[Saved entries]
►
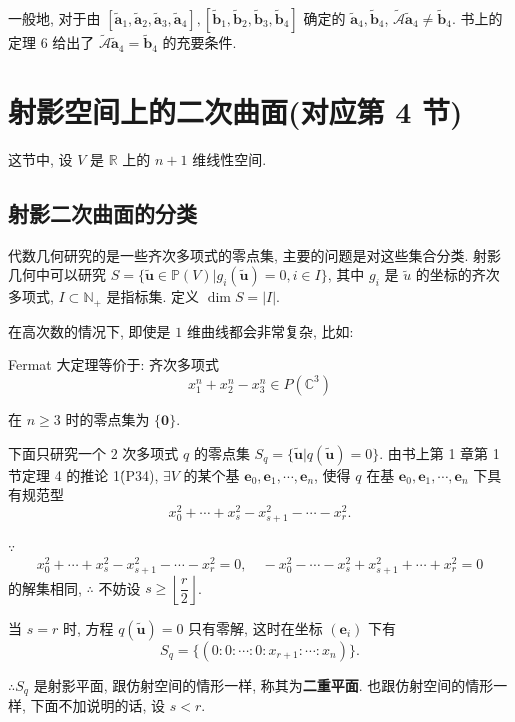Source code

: \documentclass[color=black,device=normal,lang=cn,mode=geye]{elegantnote}
\begin{document}
一般地, 对于由 $[\tilde{\boldsymbol{a}}_1,\tilde{\boldsymbol{a}}_2,\tilde{\boldsymbol{a}}_3,\tilde{\boldsymbol{a}}_4],[\tilde{\boldsymbol{b}}_1,\tilde{\boldsymbol{b}}_2,\tilde{\boldsymbol{b}}_3,\tilde{\boldsymbol{b}}_4]$ 确定的 $\tilde{\boldsymbol{a}}_4,\tilde{\boldsymbol{b}}_4$, $\widetilde{\mathcal{A}}\tilde{\boldsymbol{a}}_4\neq\tilde{\boldsymbol{b}}_4$. 书上的定理 6 给出了 $\widetilde{\mathcal{A}}\tilde{\boldsymbol{a}}_4=\tilde{\boldsymbol{b}}_4$ 的充要条件.
\section{射影空间上的二次曲面(对应第 4 节)}
这节中, 设 $V$ 是 $\mathbb{R}$ 上的 $n+1$ 维线性空间.
\subsection{射影二次曲面的分类}
代数几何研究的是一些齐次多项式的零点集, 主要的问题是对这些集合分类. 射影几何中可以研究 $S=\{\tilde{\boldsymbol{u}}\in\mathbb{P}(V)|g_i(\tilde{\boldsymbol{u}})=0,i\in I\}$, 其中 $g_i$ 是 $\tilde{u}$ 的坐标的齐次多项式, $I\subset\mathbb{N}_+$ 是指标集. 定义 $\dim S=|I|$.

在高次数的情况下, 即使是 $1$ 维曲线都会非常复杂, 比如:
\begin{example}
    Fermat 大定理等价于: 齐次多项式
    \[x_1^n+x_2^n-x_3^n\in P(\mathbb{C}^3)\]

    在 $n\geq3$ 时的零点集为 $\{\boldsymbol{0}\}$.
\end{example}

下面只研究一个 $2$ 次多项式 $q$ 的零点集 $S_q=\{\tilde{\boldsymbol{u}}|q(\tilde{\boldsymbol{u}})=0\}$. 由书上第 1 章第 1 节定理 4 的推论 1\'(P34), $\exists V$ 的某个基 $\boldsymbol{e}_0,\boldsymbol{e}_1,\cdots,\boldsymbol{e}_n$, 使得 $q$ 在基 $\boldsymbol{e}_0,\boldsymbol{e}_1,\cdots,\boldsymbol{e}_n$ 下具有规范型
\[x^2_0+\cdots+x^2_s-x^2_{s+1}-\cdots-x^2_r.\]

$\because$
\[x^2_0+\cdots+x^2_s-x^2_{s+1}-\cdots-x^2_r=0,\quad -x^2_0-\cdots-x^2_s+x^2_{s+1}+\cdots+x^2_r=0\]
的解集相同, $\therefore$ 不妨设 $s\geq\left\lfloor\dfrac{r}{2}\right\rfloor$.

当 $s=r$ 时, 方程 $q(\tilde{\boldsymbol{u}})=0$ 只有零解, 这时在坐标 $(\boldsymbol{e}_i)$ 下有
\[S_q=\{(0:0:\cdots:0:x_{r+1}:\cdots:x_n)\}.\]

$\therefore S_q$ 是射影平面, 跟仿射空间的情形一样, 称其为\textbf{二重平面}. 也跟仿射空间的情形一样, 下面不加说明的话, 设 $s<r$.
\end{document}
◄
* Aim of the exercise:
Each line from the one containing "下面只研究一个 $2$ 次多项式" to the last line above must be returned exactly, and no line outside that range.

* Response for this exercise:
下面只研究一个 $2$ 次多项式 $q$ 的零点集 $S_q=\{\tilde{\boldsymbol{u}}|q(\tilde{\boldsymbol{u}})=0\}$. 由书上第 1 章第 1 节定理 4 的推论 1\'(P34), $\exists V$ 的某个基 $\boldsymbol{e}_0,\boldsymbol{e}_1,\cdots,\boldsymbol{e}_n$, 使得 $q$ 在基 $\boldsymbol{e}_0,\boldsymbol{e}_1,\cdots,\boldsymbol{e}_n$ 下具有规范型
\[x^2_0+\cdots+x^2_s-x^2_{s+1}-\cdots-x^2_r.\]

$\because$
\[x^2_0+\cdots+x^2_s-x^2_{s+1}-\cdots-x^2_r=0,\quad -x^2_0-\cdots-x^2_s+x^2_{s+1}+\cdots+x^2_r=0\]
的解集相同, $\therefore$ 不妨设 $s\geq\left\lfloor\dfrac{r}{2}\right\rfloor$.

当 $s=r$ 时, 方程 $q(\tilde{\boldsymbol{u}})=0$ 只有零解, 这时在坐标 $(\boldsymbol{e}_i)$ 下有
\[S_q=\{(0:0:\cdots:0:x_{r+1}:\cdots:x_n)\}.\]

$\therefore S_q$ 是射影平面, 跟仿射空间的情形一样, 称其为\textbf{二重平面}. 也跟仿射空间的情形一样, 下面不加说明的话, 设 $s<r$.
\end{document}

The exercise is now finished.